Below is an overview of the graphics architecture on the GTX 200 series of GPUs. It's not that much different from NVIDIA's existing first generation. Basically, there's a thread dispatch logic unit, along with setup/raster units that takes the given instructions and assigns them to the texture processing clusters, each of which has a set of general purpose processors which can execute all types of instruction threads, whether they are pixel, vertex, geometry or compute. The ROPs and the memory interface units make up the rest of this architecture.
As you can see, the performance of this thread scheduler will directly determine whether the GPU will be operating effectively or whether there are idle processors. According to NVIDIA, the thread scheduler can support over 30,000 threads simultaneously, an increase from the appropriately 12,000 on the GeForce 8/9 series, while also improving in efficiency to reach almost 100%. The GPU can also switch threads to process with very low latency.
Just like how the CPU manufacturers engage in their race to squeeze more cores into a single die, there is a similar process going on for the GPU. The difference is that the general purpose processing cores that form the basis of the unified shader architecture underlying both ATI and NVIDIA's present generation of GPUs number in the hundreds, though obviously they are not as complex as that found in CPUs.
For the case of the original first generation GeForce 8800 GTX (G80), there are 128 streaming processors. This number has been almost doubled, to 240 for the flagship GTX 280 GPU and 192 for the performance model, the GTX 260. This is achieved by tweaking the prior arrangement of the stream processors, with NVIDIA engineers increasing the number of clusters of such processors (TPCs) while at the same time, increasing the number of multi-processors (SMs) in each cluster. Of course, you'll find within each streaming multi-processor group the necessary supporting infrastructure like Texture Mapping Units (TMUs) and local memory caches.

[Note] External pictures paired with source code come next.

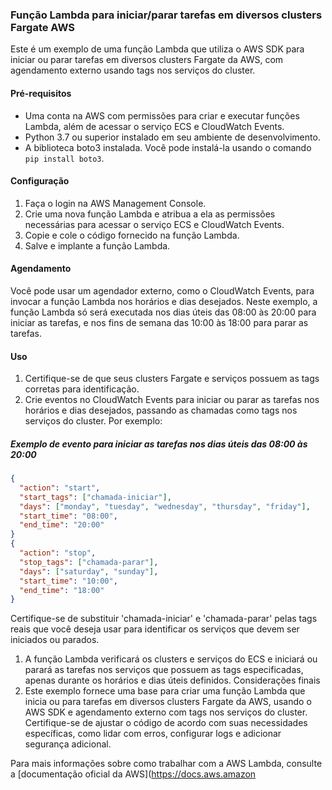 ### Função Lambda para iniciar/parar tarefas em diversos clusters Fargate AWS

Este é um exemplo de uma função Lambda que utiliza o AWS SDK para iniciar ou parar tarefas em diversos clusters Fargate da AWS, com agendamento externo usando tags nos serviços do cluster.

#### Pré-requisitos
- Uma conta na AWS com permissões para criar e executar funções Lambda, além de acessar o serviço ECS e CloudWatch Events.
- Python 3.7 ou superior instalado em seu ambiente de desenvolvimento.
- A biblioteca boto3 instalada. Você pode instalá-la usando o comando `pip install boto3`.

#### Configuração
1. Faça o login na AWS Management Console.
2. Crie uma nova função Lambda e atribua a ela as permissões necessárias para acessar o serviço ECS e CloudWatch Events.
3. Copie e cole o código fornecido na função Lambda.
4. Salve e implante a função Lambda.

#### Agendamento
Você pode usar um agendador externo, como o CloudWatch Events, para invocar a função Lambda nos horários e dias desejados. Neste exemplo, a função Lambda só será executada nos dias úteis das 08:00 às 20:00 para iniciar as tarefas, e nos fins de semana das 10:00 às 18:00 para parar as tarefas.

#### Uso
1. Certifique-se de que seus clusters Fargate e serviços possuem as tags corretas para identificação.
2. Crie eventos no CloudWatch Events para iniciar ou parar as tarefas nos horários e dias desejados, passando as chamadas como tags nos serviços do cluster. Por exemplo:

##### Exemplo de evento para iniciar as tarefas nos dias úteis das 08:00 às 20:00

```json
{
  "action": "start",
  "start_tags": ["chamada-iniciar"],
  "days": ["monday", "tuesday", "wednesday", "thursday", "friday"],
  "start_time": "08:00",
  "end_time": "20:00"
}
{
  "action": "stop",
  "stop_tags": ["chamada-parar"],
  "days": ["saturday", "sunday"],
  "start_time": "10:00",
  "end_time": "18:00"
}
```
Certifique-se de substituir 'chamada-iniciar' e 'chamada-parar' pelas tags reais que você deseja usar para identificar os serviços que devem ser iniciados ou parados.

1. A função Lambda verificará os clusters e serviços do ECS e iniciará ou parará as tarefas nos serviços que possuem as tags especificadas, apenas durante os horários e dias úteis definidos.
Considerações finais
2. Este exemplo fornece uma base para criar uma função Lambda que inicia ou para tarefas em diversos clusters Fargate da AWS, usando o AWS SDK e agendamento externo com tags nos serviços do cluster. Certifique-se de ajustar o código de acordo com suas necessidades específicas, como lidar com erros, configurar logs e adicionar segurança adicional.

Para mais informações sobre como trabalhar com a AWS Lambda, consulte a [documentação oficial da AWS](https://docs.aws.amazon
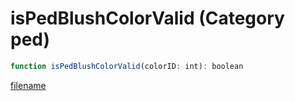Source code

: # isPedBlushColorValid (Category ped)

```js
function isPedBlushColorValid(colorID: int): boolean
```

[filename](isPedBlushColorValid_m.md ':include')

Obviously, the increase in processor cores and thread scheduling has implications beyond graphics. NVIDIA has been rather vocal in stressing the general purpose computing prowess of its GPUs and the same hardware on the GTX 200 series can be converted for parallel computing with the appropriate software (in this case, CUDA). Applications that used to be the domain of the CPU can now be ported to run on the GPU, with significant improvements in performance. These include video transcoding, distributed computing, financial modeling and scientific simulations.
Related to this GPGPU focus, we also find NVIDIA enabling double precision support to the GTX 200 architecture, which is important for high performance computing that requires a high degree of mathematical precision. This is done by adding double precision 64-bit floating math units to the mix (a total of 30), all of which are IEEE754R floating point specification compliant. Accordingly, NVIDIA claims that the overall double precision performance of a GeForce GTX 200 GPU is around the level of an eight-core Xeon CPU. It's also the first NVIDIA GPU to have such a feature.
While ATI high-end GPUs have been on a 512-bit memory interface for some time now, NVIDIA's equivalent GPUs have been relying on a 384-bit bus at best. This is set to change with the GTX 280, as these GPUs have now moved to adopting a 512-bit memory interface (8 x 64-bit memory interface units). The GTX 260 meanwhile gets a smaller upgrade to 448-bit (7 x 64-bit). NVIDIA also claims to have modified the paths in the memory controllers to allow for higher memory speed and the GTX 280 already runs at a high stock speed of 2214MHz DDR (and we have in fact reached higher speeds during overclocking). Improvements in compression and caching algorithms have also enabled better performance at higher resolutions.
Along with the memory interface boost, the total amount of memory on the GTX 200 series has also gone up. The GTX 280 comes with 1GB of frame buffer and the GTX 260 has 896MB. This should improve the GPU's performance in the latest games with anti-aliasing at higher resolutions, especially for newer games that use deferred shading, which consume more memory.
Internally, NVIDIA has also doubled the file size of the local registers within each SM unit from that on the GeForce 8/9 series. This would reduce instances where large, complex shaders were too big for the registers, necessitating a slower and more inefficient swap to memory. Newer game engines are more likely to benefit from this, as they tend to use more complex shaders.